The world’s leading publication for data science, AI, and ML professionals.

Understand and Implement ResNet-50 with TensorFlow 2.0

Image Classification with very Deep Neural Network

Early Morning in Kyoto: Source (Author)
Early Morning in Kyoto: Source (Author)

Our intuition may suggest that deeper neural networks should be able to catch more complex features and thus they can be used for representing more complex functions compared to the shallower ones. The question that should arise is – if learning a better network is equivalent to stacking more and more layers? What are the problems and benefits of this approach? These questions and some very important other concepts were discussed in the Deep Residual Learning for Image Recognition paper by K. He et al. in 2017. This architecture is known as ResNet and many important must-know concepts related to Deep Neural Network (DNN) were introduced in this paper, these will all be addressed in this post including the implementation of 50-layer ResNet in TensorFlow 2.0. What you can expect to learn from this post –

  1. Problem with Very Deep Neural Network.
  2. Mathematical Intuition Behind ResNet.
  3. Residual Block and Skip Connection.
  4. Structuring ResNet and Importance of 1×1 Convolution.
  5. Implement ResNet with TensorFlow.

Let’s begin!

** A faster version of the Image Classification pipeline using tf.datais discussed here.


Degradation Problem :

The main motivation of the ResNet original work was to address the degradation problem in a deep network. Adding more layers to a sufficiently deep neural network would first see saturation in accuracy and then the accuracy degrades. He et.al. presented the following picture of train and test error with Cifar-10 data-set using vanilla net–

Fig. 1: Classification error with Cifar-10 data increases with increasing no. of layers for both training (left) and test data (right) in a plain DNN. Reference: [1]
Fig. 1: Classification error with Cifar-10 data increases with increasing no. of layers for both training (left) and test data (right) in a plain DNN. Reference: [1]

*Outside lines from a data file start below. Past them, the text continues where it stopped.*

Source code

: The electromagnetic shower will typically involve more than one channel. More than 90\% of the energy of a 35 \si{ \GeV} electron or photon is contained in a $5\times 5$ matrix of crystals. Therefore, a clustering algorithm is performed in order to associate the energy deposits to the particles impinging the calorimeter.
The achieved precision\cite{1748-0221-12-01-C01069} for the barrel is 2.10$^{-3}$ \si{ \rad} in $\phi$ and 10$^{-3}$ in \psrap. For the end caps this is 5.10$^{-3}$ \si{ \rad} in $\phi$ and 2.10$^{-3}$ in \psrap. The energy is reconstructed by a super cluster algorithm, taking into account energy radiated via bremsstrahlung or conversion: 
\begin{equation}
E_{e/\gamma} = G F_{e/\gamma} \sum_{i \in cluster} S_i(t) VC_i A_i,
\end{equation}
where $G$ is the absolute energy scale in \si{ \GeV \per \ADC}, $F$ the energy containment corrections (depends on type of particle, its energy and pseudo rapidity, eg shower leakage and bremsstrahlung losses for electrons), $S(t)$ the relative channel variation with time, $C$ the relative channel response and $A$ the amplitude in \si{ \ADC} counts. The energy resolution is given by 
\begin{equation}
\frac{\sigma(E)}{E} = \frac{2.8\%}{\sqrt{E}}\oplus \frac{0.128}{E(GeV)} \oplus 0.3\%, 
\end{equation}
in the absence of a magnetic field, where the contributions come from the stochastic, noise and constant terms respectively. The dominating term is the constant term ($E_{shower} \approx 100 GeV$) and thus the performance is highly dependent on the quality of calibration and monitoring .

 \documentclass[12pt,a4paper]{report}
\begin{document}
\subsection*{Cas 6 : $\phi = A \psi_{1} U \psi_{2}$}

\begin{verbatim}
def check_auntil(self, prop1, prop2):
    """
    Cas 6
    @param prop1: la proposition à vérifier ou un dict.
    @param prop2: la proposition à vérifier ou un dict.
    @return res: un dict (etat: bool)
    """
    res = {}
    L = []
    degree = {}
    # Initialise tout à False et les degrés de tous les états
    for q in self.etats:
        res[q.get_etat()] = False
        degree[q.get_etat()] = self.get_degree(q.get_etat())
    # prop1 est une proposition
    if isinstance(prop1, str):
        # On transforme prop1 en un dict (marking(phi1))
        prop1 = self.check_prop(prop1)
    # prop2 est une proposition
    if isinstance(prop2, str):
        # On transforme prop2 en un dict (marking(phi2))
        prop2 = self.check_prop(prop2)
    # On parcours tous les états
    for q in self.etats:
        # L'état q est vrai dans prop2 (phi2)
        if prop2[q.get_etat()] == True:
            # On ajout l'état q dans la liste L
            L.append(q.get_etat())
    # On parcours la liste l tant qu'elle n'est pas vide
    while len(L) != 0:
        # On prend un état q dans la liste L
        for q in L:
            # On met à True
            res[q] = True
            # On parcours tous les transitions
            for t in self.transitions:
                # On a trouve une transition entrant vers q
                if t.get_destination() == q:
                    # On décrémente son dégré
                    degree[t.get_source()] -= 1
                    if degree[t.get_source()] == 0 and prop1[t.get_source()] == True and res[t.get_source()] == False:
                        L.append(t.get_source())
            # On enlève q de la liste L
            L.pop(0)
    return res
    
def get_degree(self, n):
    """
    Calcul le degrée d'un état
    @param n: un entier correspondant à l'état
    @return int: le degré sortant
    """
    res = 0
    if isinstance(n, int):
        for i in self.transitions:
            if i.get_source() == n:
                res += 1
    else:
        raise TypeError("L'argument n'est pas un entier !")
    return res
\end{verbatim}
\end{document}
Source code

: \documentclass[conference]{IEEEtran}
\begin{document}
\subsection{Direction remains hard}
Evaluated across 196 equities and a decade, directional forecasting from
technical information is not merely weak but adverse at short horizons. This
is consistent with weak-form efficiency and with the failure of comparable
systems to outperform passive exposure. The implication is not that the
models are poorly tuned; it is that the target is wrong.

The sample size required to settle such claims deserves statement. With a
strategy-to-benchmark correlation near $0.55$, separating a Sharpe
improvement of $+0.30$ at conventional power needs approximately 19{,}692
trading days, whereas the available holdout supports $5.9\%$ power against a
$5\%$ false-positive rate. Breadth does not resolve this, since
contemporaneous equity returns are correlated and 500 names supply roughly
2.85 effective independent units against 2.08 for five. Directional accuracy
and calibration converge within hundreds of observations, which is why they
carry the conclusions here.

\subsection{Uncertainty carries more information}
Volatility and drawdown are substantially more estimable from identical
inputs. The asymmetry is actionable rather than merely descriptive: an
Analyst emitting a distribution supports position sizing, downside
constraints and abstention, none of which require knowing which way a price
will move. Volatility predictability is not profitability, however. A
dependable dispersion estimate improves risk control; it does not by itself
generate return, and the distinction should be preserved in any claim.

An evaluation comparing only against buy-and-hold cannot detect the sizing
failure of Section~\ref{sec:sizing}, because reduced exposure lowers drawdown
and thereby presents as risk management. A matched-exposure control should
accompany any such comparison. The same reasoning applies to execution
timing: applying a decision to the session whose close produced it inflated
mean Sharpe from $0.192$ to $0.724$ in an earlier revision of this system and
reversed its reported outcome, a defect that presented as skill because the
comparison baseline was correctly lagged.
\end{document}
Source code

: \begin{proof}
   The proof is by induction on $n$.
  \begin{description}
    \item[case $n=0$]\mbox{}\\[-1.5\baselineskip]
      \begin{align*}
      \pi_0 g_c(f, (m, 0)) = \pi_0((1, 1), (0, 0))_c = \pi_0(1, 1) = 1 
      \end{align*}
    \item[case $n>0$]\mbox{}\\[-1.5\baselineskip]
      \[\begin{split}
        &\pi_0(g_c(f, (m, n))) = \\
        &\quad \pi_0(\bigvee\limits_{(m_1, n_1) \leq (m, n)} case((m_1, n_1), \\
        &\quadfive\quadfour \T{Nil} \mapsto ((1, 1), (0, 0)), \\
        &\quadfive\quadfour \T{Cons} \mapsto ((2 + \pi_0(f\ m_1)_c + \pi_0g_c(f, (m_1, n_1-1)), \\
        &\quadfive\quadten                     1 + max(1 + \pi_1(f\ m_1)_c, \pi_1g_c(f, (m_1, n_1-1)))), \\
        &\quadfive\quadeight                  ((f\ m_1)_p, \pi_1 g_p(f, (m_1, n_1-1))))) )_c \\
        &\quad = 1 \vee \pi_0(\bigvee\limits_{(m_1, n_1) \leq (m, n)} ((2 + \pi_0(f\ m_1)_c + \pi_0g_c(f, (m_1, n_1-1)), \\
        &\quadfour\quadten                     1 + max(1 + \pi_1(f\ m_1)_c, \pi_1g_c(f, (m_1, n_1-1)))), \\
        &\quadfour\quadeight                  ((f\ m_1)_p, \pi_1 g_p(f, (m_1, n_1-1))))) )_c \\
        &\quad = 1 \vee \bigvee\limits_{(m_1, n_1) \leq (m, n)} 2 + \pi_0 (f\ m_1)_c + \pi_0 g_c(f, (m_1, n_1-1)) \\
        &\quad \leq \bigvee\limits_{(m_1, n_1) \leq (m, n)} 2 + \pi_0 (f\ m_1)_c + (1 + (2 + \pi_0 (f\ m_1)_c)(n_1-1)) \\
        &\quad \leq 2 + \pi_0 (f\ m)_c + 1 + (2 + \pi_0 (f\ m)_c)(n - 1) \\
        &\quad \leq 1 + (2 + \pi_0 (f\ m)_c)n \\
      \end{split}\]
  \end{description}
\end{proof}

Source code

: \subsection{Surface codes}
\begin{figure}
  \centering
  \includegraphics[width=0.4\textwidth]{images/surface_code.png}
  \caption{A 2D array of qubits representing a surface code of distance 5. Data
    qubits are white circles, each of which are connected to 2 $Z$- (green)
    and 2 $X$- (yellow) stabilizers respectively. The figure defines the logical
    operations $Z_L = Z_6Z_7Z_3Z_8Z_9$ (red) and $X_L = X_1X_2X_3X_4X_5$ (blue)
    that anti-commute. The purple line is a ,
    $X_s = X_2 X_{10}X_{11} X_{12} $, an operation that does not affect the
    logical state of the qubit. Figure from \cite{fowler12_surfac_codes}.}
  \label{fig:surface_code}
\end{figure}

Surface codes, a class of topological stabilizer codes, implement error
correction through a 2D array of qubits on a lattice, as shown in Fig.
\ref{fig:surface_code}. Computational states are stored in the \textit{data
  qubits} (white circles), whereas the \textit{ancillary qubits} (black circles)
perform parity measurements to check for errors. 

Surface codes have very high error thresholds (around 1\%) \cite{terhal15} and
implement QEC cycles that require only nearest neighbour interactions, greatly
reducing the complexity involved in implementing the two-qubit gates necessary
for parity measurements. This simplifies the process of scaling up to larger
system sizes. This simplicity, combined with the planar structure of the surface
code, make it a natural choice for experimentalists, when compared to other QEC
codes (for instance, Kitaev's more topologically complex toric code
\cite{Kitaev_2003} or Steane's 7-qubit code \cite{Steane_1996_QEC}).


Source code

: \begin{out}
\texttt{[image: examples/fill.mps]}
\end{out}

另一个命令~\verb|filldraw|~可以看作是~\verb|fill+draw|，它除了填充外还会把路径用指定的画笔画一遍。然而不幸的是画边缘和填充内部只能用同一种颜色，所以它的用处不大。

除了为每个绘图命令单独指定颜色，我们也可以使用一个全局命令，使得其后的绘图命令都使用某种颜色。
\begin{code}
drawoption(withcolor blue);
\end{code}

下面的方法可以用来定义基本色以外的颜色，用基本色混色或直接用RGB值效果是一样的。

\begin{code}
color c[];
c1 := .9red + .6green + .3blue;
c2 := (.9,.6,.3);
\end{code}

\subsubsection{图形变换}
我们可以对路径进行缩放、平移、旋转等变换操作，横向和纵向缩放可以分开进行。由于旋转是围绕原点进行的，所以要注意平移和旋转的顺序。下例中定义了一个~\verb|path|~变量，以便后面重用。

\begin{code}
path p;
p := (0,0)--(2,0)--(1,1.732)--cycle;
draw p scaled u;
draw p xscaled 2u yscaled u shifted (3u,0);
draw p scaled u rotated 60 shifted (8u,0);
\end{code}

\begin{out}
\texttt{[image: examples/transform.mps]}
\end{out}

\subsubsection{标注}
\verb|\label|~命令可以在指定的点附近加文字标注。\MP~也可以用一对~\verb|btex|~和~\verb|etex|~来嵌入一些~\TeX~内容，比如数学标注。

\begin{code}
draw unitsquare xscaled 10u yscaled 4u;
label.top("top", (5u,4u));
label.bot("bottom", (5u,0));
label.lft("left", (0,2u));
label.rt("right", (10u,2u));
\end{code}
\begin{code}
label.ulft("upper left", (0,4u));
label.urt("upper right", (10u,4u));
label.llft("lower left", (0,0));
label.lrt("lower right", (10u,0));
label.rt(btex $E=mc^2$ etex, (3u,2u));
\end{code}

As we can see the training (left) and test errors (right) for the deeper network (56 layer) are higher than the 20 layer network. More depth and with increasing epochs, the error increases. At first, it appears that as the number of layers increases, the number of parameters increases, thus this is a problem of overfitting. But it is not, let’s understand.

One way of thinking about the problem is to consider a deep DNN that calculates a sufficiently strong set of features that is necessary for the task at hand (ex: Image classification). If we add one more layer of the network to this already very DNN, what will this additional layer do? If already the network could calculate strong features, then this additional layer doesn’t need to calculate any extra features, rather, just copy the already calculated features i.e. perform an identity mapping (kernels in the added layer produce exact same features as that of the previous kernel). This seems to be a very simple operation but within a deep neural net this is far from our expectations.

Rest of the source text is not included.